Sch9 is correlate with the HOG and TOR pathways
In yeast, Sch9 is required for gene expression regulated by Sko1, which is directly targeted by the Hog1 MAP kinase, and Sch9 interacts in vitro with both Sko1 and Hog1[53]. To characterize the roles of Sch9 in stress response, we examined the sensitivity of ΔSch9 to various stresses including osmotic stress and calcium stress. Compared with the WT strain, ΔSch9 significantly increased sensitivity to osmotic stress generated by NaCl and KCl (Fig. 4C). In addition, the ΔSch9 strain was more sensitive to the high concentrations of calcium stress(Fig. S5), these results indicated that the Sch9 as a element for the calcineurin-CrzA pathway in response to calcium stress. In A. flavus, the Sch9 kinase contain protein kinase C conserved region 2 (C2), protein kinase (S_TKc), AGC-kinase C-terminal (S_TK_X) domain and a ATP binding site (Fig. 4A). To explore the role of these domains and ATP binding site in Sch9, both domains deletion strains and Sch9K340A mutant were constructed.
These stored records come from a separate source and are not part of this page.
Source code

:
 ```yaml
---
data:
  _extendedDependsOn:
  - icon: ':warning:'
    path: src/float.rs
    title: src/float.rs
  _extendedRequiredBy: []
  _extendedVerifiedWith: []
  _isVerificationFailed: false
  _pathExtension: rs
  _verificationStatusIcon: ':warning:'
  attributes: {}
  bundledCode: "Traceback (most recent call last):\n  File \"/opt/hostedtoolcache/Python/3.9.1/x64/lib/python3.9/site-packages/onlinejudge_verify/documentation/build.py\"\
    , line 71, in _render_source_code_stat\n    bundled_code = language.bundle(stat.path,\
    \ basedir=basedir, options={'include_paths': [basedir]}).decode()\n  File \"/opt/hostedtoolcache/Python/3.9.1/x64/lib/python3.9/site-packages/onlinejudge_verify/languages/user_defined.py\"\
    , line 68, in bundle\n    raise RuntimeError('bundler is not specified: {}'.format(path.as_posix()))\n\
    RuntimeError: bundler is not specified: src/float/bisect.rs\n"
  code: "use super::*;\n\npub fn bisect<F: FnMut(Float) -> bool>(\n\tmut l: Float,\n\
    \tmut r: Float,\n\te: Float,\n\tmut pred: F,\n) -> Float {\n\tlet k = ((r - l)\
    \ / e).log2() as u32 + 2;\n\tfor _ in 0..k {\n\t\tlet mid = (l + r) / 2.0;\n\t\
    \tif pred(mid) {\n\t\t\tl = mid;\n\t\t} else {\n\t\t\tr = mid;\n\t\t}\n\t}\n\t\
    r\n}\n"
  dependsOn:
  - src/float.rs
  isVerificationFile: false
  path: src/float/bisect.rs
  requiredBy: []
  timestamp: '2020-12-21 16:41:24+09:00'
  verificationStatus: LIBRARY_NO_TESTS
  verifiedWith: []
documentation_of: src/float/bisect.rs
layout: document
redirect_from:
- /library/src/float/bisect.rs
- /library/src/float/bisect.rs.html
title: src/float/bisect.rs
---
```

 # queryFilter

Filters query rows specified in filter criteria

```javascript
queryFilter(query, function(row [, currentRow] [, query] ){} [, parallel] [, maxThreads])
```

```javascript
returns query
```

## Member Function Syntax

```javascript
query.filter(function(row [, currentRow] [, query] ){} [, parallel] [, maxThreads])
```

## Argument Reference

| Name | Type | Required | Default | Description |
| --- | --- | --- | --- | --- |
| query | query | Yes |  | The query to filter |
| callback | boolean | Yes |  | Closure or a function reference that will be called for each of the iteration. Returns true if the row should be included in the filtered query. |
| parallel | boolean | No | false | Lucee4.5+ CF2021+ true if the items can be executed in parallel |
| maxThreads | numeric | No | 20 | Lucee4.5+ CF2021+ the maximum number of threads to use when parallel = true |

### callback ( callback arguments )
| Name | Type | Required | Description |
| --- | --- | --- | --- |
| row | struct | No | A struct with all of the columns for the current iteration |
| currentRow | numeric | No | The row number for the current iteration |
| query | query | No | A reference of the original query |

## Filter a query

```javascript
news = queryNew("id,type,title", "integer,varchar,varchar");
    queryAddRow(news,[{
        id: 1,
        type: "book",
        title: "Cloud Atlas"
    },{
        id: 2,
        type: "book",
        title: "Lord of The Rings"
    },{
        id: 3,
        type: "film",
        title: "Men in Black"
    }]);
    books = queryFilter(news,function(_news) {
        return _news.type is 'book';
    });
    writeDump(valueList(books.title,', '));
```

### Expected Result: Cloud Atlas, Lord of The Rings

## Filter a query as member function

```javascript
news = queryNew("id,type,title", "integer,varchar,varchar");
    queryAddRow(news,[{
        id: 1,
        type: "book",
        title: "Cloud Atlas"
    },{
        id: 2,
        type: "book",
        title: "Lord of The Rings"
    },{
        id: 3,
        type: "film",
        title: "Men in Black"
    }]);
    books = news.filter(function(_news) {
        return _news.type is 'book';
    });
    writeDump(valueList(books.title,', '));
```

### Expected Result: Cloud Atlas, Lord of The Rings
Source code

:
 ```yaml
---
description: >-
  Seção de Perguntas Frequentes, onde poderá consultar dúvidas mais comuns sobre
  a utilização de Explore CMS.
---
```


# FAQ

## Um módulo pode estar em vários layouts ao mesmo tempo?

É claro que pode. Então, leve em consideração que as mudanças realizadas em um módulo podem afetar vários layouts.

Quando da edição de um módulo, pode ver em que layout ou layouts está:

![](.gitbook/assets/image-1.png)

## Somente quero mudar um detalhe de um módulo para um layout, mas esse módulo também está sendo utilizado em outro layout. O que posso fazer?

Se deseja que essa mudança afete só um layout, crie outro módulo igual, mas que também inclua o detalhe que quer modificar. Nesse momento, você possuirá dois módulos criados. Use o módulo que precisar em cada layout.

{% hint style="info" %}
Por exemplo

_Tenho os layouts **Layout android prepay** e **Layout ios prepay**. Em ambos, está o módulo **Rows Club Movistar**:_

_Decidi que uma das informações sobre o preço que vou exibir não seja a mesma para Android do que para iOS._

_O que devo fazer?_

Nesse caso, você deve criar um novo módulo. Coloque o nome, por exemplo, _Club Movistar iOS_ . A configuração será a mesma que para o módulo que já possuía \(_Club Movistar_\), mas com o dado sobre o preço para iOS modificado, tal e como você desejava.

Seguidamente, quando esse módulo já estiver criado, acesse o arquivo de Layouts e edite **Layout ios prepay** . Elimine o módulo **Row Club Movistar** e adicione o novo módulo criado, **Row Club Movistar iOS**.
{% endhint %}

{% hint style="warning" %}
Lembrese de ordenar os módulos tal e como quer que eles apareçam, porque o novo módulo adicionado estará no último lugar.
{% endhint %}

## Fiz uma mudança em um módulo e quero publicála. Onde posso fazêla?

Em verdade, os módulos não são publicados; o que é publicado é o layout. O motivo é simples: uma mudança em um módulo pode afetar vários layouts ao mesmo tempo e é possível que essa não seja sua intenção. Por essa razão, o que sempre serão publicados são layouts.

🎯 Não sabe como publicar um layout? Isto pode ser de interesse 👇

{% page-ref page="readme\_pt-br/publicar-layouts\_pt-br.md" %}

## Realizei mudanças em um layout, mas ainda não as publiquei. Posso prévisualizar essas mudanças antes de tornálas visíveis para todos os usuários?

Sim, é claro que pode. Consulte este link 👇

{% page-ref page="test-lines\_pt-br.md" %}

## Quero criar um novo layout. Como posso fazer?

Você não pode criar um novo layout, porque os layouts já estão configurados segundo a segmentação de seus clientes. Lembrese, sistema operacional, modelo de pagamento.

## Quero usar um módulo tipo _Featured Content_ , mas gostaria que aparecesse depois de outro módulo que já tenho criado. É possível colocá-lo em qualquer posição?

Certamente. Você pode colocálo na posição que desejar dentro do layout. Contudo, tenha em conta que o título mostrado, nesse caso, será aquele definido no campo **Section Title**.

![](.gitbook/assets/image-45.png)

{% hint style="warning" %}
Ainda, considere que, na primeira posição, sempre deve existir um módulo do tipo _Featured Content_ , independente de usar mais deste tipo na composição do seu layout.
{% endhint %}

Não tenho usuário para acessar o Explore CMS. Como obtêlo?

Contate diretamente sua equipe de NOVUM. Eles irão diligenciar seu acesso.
Compared with the ΔSch9 mutant, the S_TKc deletion strain (Sch9ΔS_TKc), S_TK_X deletion strain (Sch9ΔS_TK_X) and Sch9K340A mutant exhibited similar defects in osmotic stress and AFB1 production(Fig.4B-4D). Therefore, we speculate that protein kinase, kinase C-terminal domain and the ATP binding site at K340 play important roles in the regulation of Sch9 on osmotic and rapamycin resistance in A. flavus.
To determine if Sch9 was involved in the HOG and TOR pathways in A. flavus, we examined the sensitivity of ΔSch9 to rapamycin. Compared with the WT strain, the ΔSch9 strain was slightly more sensitive to rapamycin(Fig. 4B). The MAKP Hog1 is a element of the high osmolarity glycerol (HOG) pathway, so we further examined the phosphorylation level of Hog1. Western blot analysis showed that the phosphorylation level of Hog1 increased significantly in the ΔSch9 strain (Fig. 4E), indicating that Sch9 influences the Hog1 in response to osmotic stress. Taken together, these results reflected that Sch9 serves as a mediator of the TOR and HOG pathways and regulates aflatoxin biosynthesis and multiple stress responses in A. flavus.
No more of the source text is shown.